Even without this hard data, the consensus is that consumer demand is driving insurers to increase coverage of alternative therapies. And sources repeatedly say that the more vocal consumers are, the faster they are likely to win coverage. How can you speed this process along?

GO PUBLIC WITH YOUR

HEALTH-CARE CHOICES

IT MAY SEEM obvious, but the first step in getting coverage is to tell your insurer which alternative therapies you're using and what you want reimbursed. "A lot of insurers say, `Well, we just haven't heard there's a demand for coverage,'" says Weeks. "What I would say to the consumer is, get out of the closet with your alternative-care choices and make sure you're sharing them with insurance providers and the benefits people at your company."

Send in claims for any alternative services you use, even if they aren't likely to be covered. Patricia Blanch, program manager of special markets and dental products at BlueCross BlueShield of Massachusetts, says her company decided to develop an alternative-therapies plan based on the volume of claims it received for non-reimbursed services, such as acupuncture and homeopathy. In other words, all those "denied" claims were counted as votes for alternative coverage.

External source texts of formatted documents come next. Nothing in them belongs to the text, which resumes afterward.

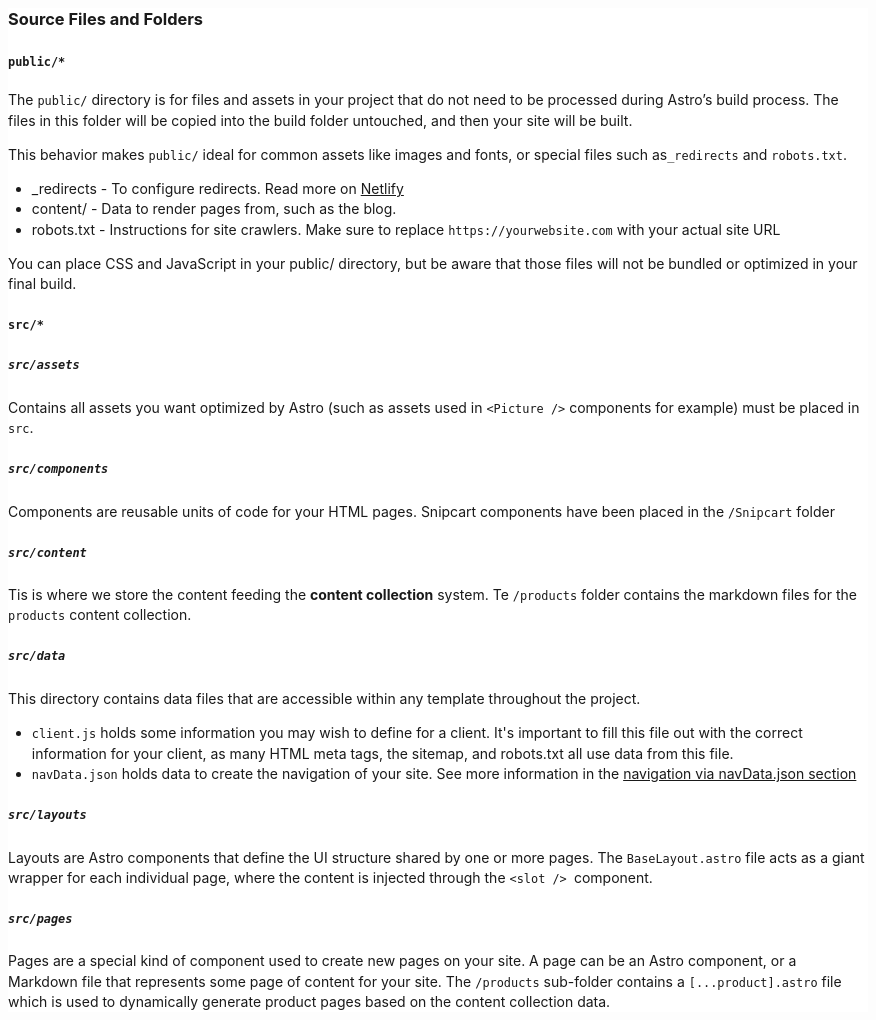 ### Source Files and Folders

#### `public/*`

The `public/` directory is for files and assets in your project that do not need to be processed during Astro’s build process. The files in this folder will be copied into the build folder untouched, and then your site will be built.

This behavior makes `public/` ideal for common assets like images and fonts, or special files such as`_redirects` and `robots.txt`.

- \_redirects - To configure redirects. Read more on <a href="https://docs.netlify.com/routing/redirects/">Netlify</a>
- content/ - Data to render pages from, such as the blog.
- robots.txt - Instructions for site crawlers. Make sure to replace `https://yourwebsite.com` with your actual site URL

You can place CSS and JavaScript in your public/ directory, but be aware that those files will not be bundled or optimized in your final build.

#### `src/*`

##### `src/assets`

Contains all assets you want optimized by Astro (such as assets used in `<Picture />` components for example) must be placed in `src`.

##### `src/components`

Components are reusable units of code for your HTML pages. Snipcart components have been placed in the `/Snipcart` folder

##### `src/content`

Tis is where we store the content feeding the **content collection** system. Te `/products` folder contains the markdown files for the `products` content collection.

##### `src/data`

This directory contains data files that are accessible within any template throughout the project.

- `client.js` holds some information you may wish to define for a client. It's important to fill this file out with the correct information for your client, as many HTML meta tags, the sitemap, and robots.txt all use data from this file.
- `navData.json` holds data to create the navigation of your site. See more information in the [navigation via navData.json section](#navigationViaFrontMatter)

##### `src/layouts`

Layouts are Astro components that define the UI structure shared by one or more pages. The `BaseLayout.astro` file acts as a giant wrapper for each individual page, where the content is injected through the `<slot /> `component.

##### `src/pages`

Pages are a special kind of component used to create new pages on your site. A page can be an Astro component, or a Markdown file that represents some page of content for your site.
The `/products` sub-folder contains a `[...product].astro` file which is used to dynamically generate product pages based on the content collection data.
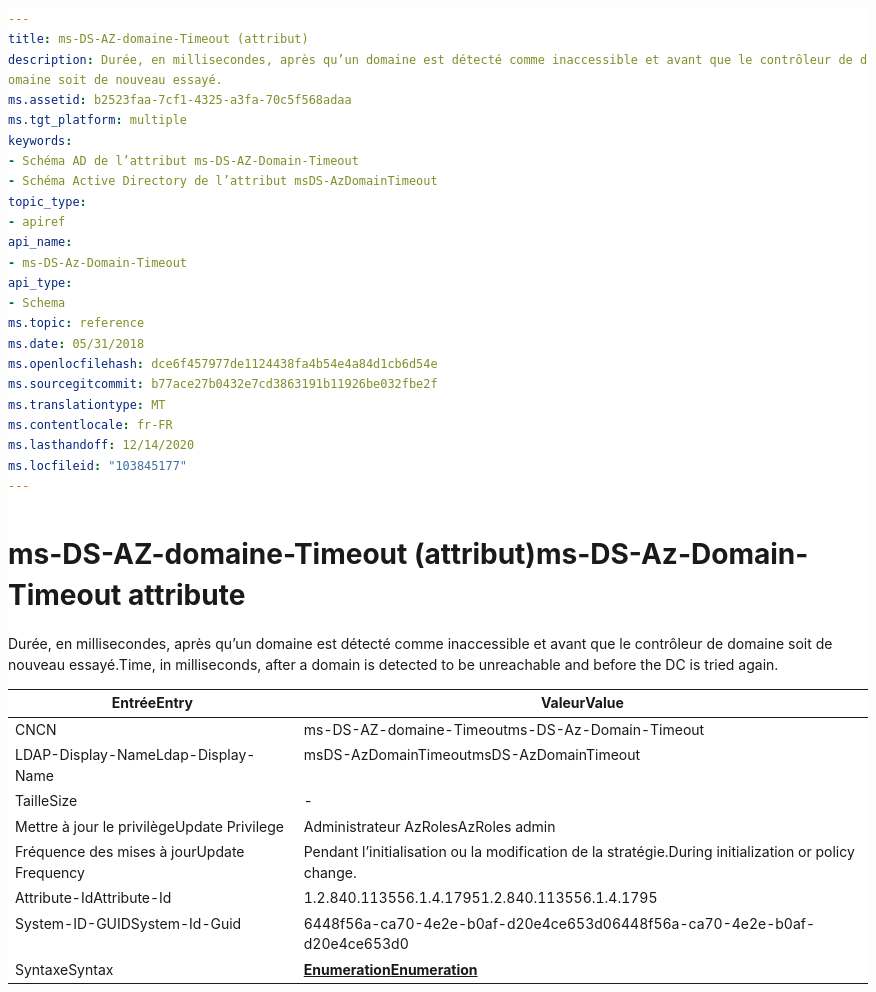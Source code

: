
 ```yaml
---
title: ms-DS-AZ-domaine-Timeout (attribut)
description: Durée, en millisecondes, après qu’un domaine est détecté comme inaccessible et avant que le contrôleur de domaine soit de nouveau essayé.
ms.assetid: b2523faa-7cf1-4325-a3fa-70c5f568adaa
ms.tgt_platform: multiple
keywords:
- Schéma AD de l’attribut ms-DS-AZ-Domain-Timeout
- Schéma Active Directory de l’attribut msDS-AzDomainTimeout
topic_type:
- apiref
api_name:
- ms-DS-Az-Domain-Timeout
api_type:
- Schema
ms.topic: reference
ms.date: 05/31/2018
ms.openlocfilehash: dce6f457977de1124438fa4b54e4a84d1cb6d54e
ms.sourcegitcommit: b77ace27b0432e7cd3863191b11926be032fbe2f
ms.translationtype: MT
ms.contentlocale: fr-FR
ms.lasthandoff: 12/14/2020
ms.locfileid: "103845177"
---
```

# <a name="ms-ds-az-domain-timeout-attribute"></a><span data-ttu-id="c8565-105">ms-DS-AZ-domaine-Timeout (attribut)</span><span class="sxs-lookup"><span data-stu-id="c8565-105">ms-DS-Az-Domain-Timeout attribute</span></span>

<span data-ttu-id="c8565-106">Durée, en millisecondes, après qu’un domaine est détecté comme inaccessible et avant que le contrôleur de domaine soit de nouveau essayé.</span><span class="sxs-lookup"><span data-stu-id="c8565-106">Time, in milliseconds, after a domain is detected to be unreachable and before the DC is tried again.</span></span>



| <span data-ttu-id="c8565-107">Entrée</span><span class="sxs-lookup"><span data-stu-id="c8565-107">Entry</span></span> | <span data-ttu-id="c8565-108">Valeur</span><span class="sxs-lookup"><span data-stu-id="c8565-108">Value</span></span> |
|-------------------|-----------------------------------------|
| <span data-ttu-id="c8565-109">CN</span><span class="sxs-lookup"><span data-stu-id="c8565-109">CN</span></span>                | <span data-ttu-id="c8565-110">ms-DS-AZ-domaine-Timeout</span><span class="sxs-lookup"><span data-stu-id="c8565-110">ms-DS-Az-Domain-Timeout</span></span>                 |
| <span data-ttu-id="c8565-111">LDAP-Display-Name</span><span class="sxs-lookup"><span data-stu-id="c8565-111">Ldap-Display-Name</span></span> | <span data-ttu-id="c8565-112">msDS-AzDomainTimeout</span><span class="sxs-lookup"><span data-stu-id="c8565-112">msDS-AzDomainTimeout</span></span>                    |
| <span data-ttu-id="c8565-113">Taille</span><span class="sxs-lookup"><span data-stu-id="c8565-113">Size</span></span>              | \-                                      |
| <span data-ttu-id="c8565-114">Mettre à jour le privilège</span><span class="sxs-lookup"><span data-stu-id="c8565-114">Update Privilege</span></span>  | <span data-ttu-id="c8565-115">Administrateur AzRoles</span><span class="sxs-lookup"><span data-stu-id="c8565-115">AzRoles admin</span></span>                           |
| <span data-ttu-id="c8565-116">Fréquence des mises à jour</span><span class="sxs-lookup"><span data-stu-id="c8565-116">Update Frequency</span></span>  | <span data-ttu-id="c8565-117">Pendant l’initialisation ou la modification de la stratégie.</span><span class="sxs-lookup"><span data-stu-id="c8565-117">During initialization or policy change.</span></span> |
| <span data-ttu-id="c8565-118">Attribute-Id</span><span class="sxs-lookup"><span data-stu-id="c8565-118">Attribute-Id</span></span>      | <span data-ttu-id="c8565-119">1.2.840.113556.1.4.1795</span><span class="sxs-lookup"><span data-stu-id="c8565-119">1.2.840.113556.1.4.1795</span></span>                 |
| <span data-ttu-id="c8565-120">System-ID-GUID</span><span class="sxs-lookup"><span data-stu-id="c8565-120">System-Id-Guid</span></span>    | <span data-ttu-id="c8565-121">6448f56a-ca70-4e2e-b0af-d20e4ce653d0</span><span class="sxs-lookup"><span data-stu-id="c8565-121">6448f56a-ca70-4e2e-b0af-d20e4ce653d0</span></span>    |
| <span data-ttu-id="c8565-122">Syntaxe</span><span class="sxs-lookup"><span data-stu-id="c8565-122">Syntax</span></span>            | [<span data-ttu-id="c8565-123">**Enumeration**</span><span class="sxs-lookup"><span data-stu-id="c8565-123">**Enumeration**</span></span>](s-enumeration.md)    |
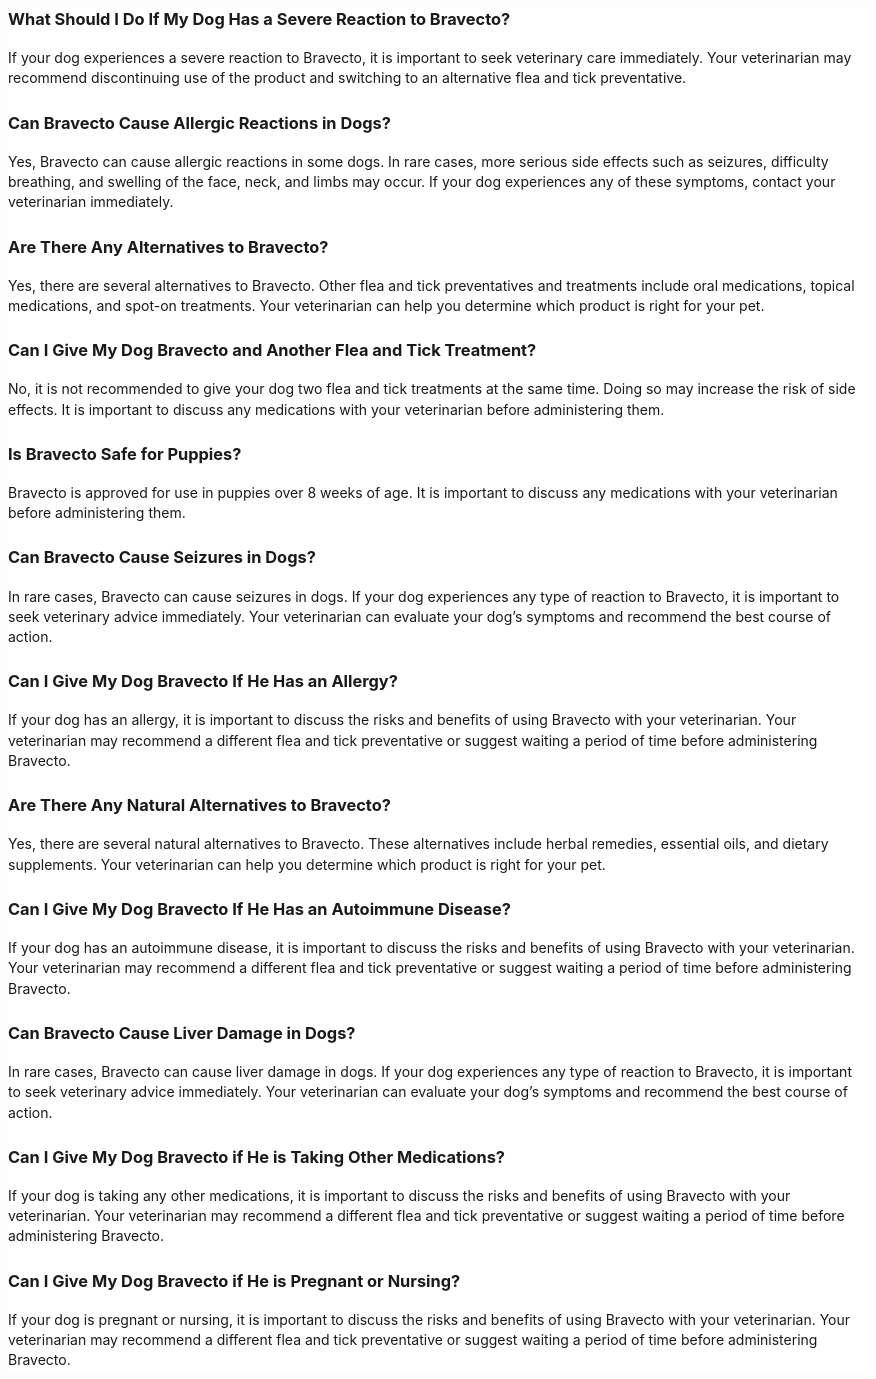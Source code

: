 <h3>What Should I Do If My Dog Has a Severe Reaction to Bravecto?</h3>
If your dog experiences a severe reaction to Bravecto, it is important to seek veterinary care immediately. Your veterinarian may recommend discontinuing use of the product and switching to an alternative flea and tick preventative.

<h3>Can Bravecto Cause Allergic Reactions in Dogs?</h3>
Yes, Bravecto can cause allergic reactions in some dogs. In rare cases, more serious side effects such as seizures, difficulty breathing, and swelling of the face, neck, and limbs may occur. If your dog experiences any of these symptoms, contact your veterinarian immediately.

<h3>Are There Any Alternatives to Bravecto?</h3>
Yes, there are several alternatives to Bravecto. Other flea and tick preventatives and treatments include oral medications, topical medications, and spot-on treatments. Your veterinarian can help you determine which product is right for your pet.

<h3>Can I Give My Dog Bravecto and Another Flea and Tick Treatment?</h3>
No, it is not recommended to give your dog two flea and tick treatments at the same time. Doing so may increase the risk of side effects. It is important to discuss any medications with your veterinarian before administering them.

<h3>Is Bravecto Safe for Puppies?</h3>
Bravecto is approved for use in puppies over 8 weeks of age. It is important to discuss any medications with your veterinarian before administering them.

<h3>Can Bravecto Cause Seizures in Dogs?</h3>
In rare cases, Bravecto can cause seizures in dogs. If your dog experiences any type of reaction to Bravecto, it is important to seek veterinary advice immediately. Your veterinarian can evaluate your dog’s symptoms and recommend the best course of action.

<h3>Can I Give My Dog Bravecto If He Has an Allergy?</h3>
If your dog has an allergy, it is important to discuss the risks and benefits of using Bravecto with your veterinarian. Your veterinarian may recommend a different flea and tick preventative or suggest waiting a period of time before administering Bravecto.

<h3>Are There Any Natural Alternatives to Bravecto?</h3>
Yes, there are several natural alternatives to Bravecto. These alternatives include herbal remedies, essential oils, and dietary supplements. Your veterinarian can help you determine which product is right for your pet.

<h3>Can I Give My Dog Bravecto If He Has an Autoimmune Disease?</h3>
If your dog has an autoimmune disease, it is important to discuss the risks and benefits of using Bravecto with your veterinarian. Your veterinarian may recommend a different flea and tick preventative or suggest waiting a period of time before administering Bravecto.

<h3>Can Bravecto Cause Liver Damage in Dogs?</h3>
In rare cases, Bravecto can cause liver damage in dogs. If your dog experiences any type of reaction to Bravecto, it is important to seek veterinary advice immediately. Your veterinarian can evaluate your dog’s symptoms and recommend the best course of action.

<h3>Can I Give My Dog Bravecto if He is Taking Other Medications?</h3>
If your dog is taking any other medications, it is important to discuss the risks and benefits of using Bravecto with your veterinarian. Your veterinarian may recommend a different flea and tick preventative or suggest waiting a period of time before administering Bravecto.

<h3>Can I Give My Dog Bravecto if He is Pregnant or Nursing?</h3>
If your dog is pregnant or nursing, it is important to discuss the risks and benefits of using Bravecto with your veterinarian. Your veterinarian may recommend a different flea and tick preventative or suggest waiting a period of time before administering Bravecto.
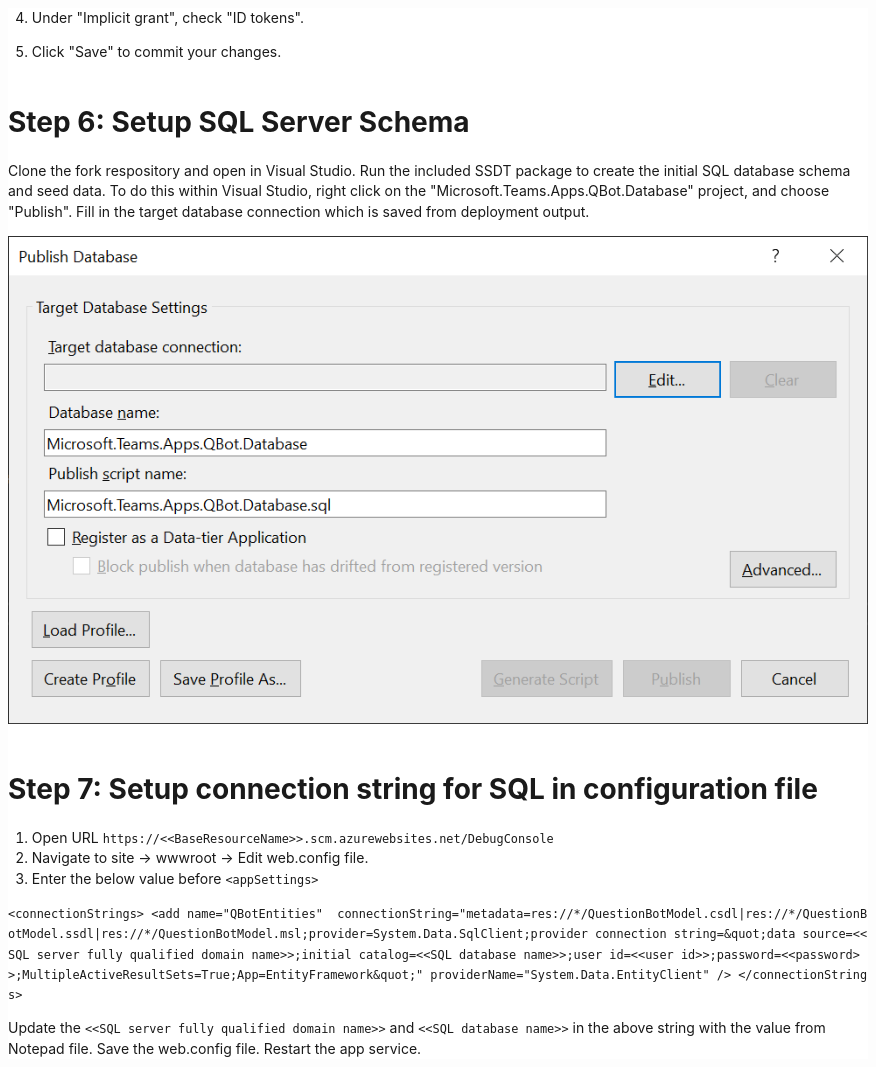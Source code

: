 4. Under "Implicit grant", check "ID tokens".

5. Click "Save" to commit your changes.

# Step 6: Setup SQL Server Schema
Clone the fork respository and open in Visual Studio. Run the included SSDT package to create the initial SQL database schema and seed data.
To do this within Visual Studio, right click on the "Microsoft.Teams.Apps.QBot.Database" project, and choose "Publish".
Fill in the target database connection which is saved from deployment output.

![](images/publish-database.png)

# Step 7: Setup connection string for SQL in configuration file
1. Open URL `https://<<BaseResourceName>>.scm.azurewebsites.net/DebugConsole`
2. Navigate to site -> wwwroot -> Edit web.config file.
3. Enter the below value before `<appSettings>`

`<connectionStrings> <add name="QBotEntities"  connectionString="metadata=res://*/QuestionBotModel.csdl|res://*/QuestionBotModel.ssdl|res://*/QuestionBotModel.msl;provider=System.Data.SqlClient;provider connection string=&quot;data source=<<SQL server fully qualified domain name>>;initial catalog=<<SQL database name>>;user id=<<user id>>;password=<<password>>;MultipleActiveResultSets=True;App=EntityFramework&quot;" providerName="System.Data.EntityClient" /> </connectionStrings>`

Update the `<<SQL server fully qualified domain name>>` and `<<SQL database name>>` in the above string with the value from Notepad file. Save the web.config file. Restart the app service.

If your claim is denied, follow up with a letter to the insurance company's marketing manager or product-development manager, requesting that the company consider covering the services you use. Include personal anecdotes about how the therapy benefited not just your body but your pocketbook, recommends Kirk Molten, an acupuncturist and co-founder of American Holistic Centers, based in Chicago, a group of medical practices where alternative practitioners work part-time as independent contractors under the supervision of full-time physicians. In 1995, for example, 15 patients visited the center because their physicians had recommended they undergo a laminectomy, a back operation that costs around $30,000. After undergoing a variety of alternative therapies at the center, at an average cost of about $3,000, only two patients ended up still needing the surgery. "If someone calls up the head of benefits and says, `Look, I just saved you guys $30,000 [in surgery costs],' that's what's going to make people sit up and take notice," says Molten.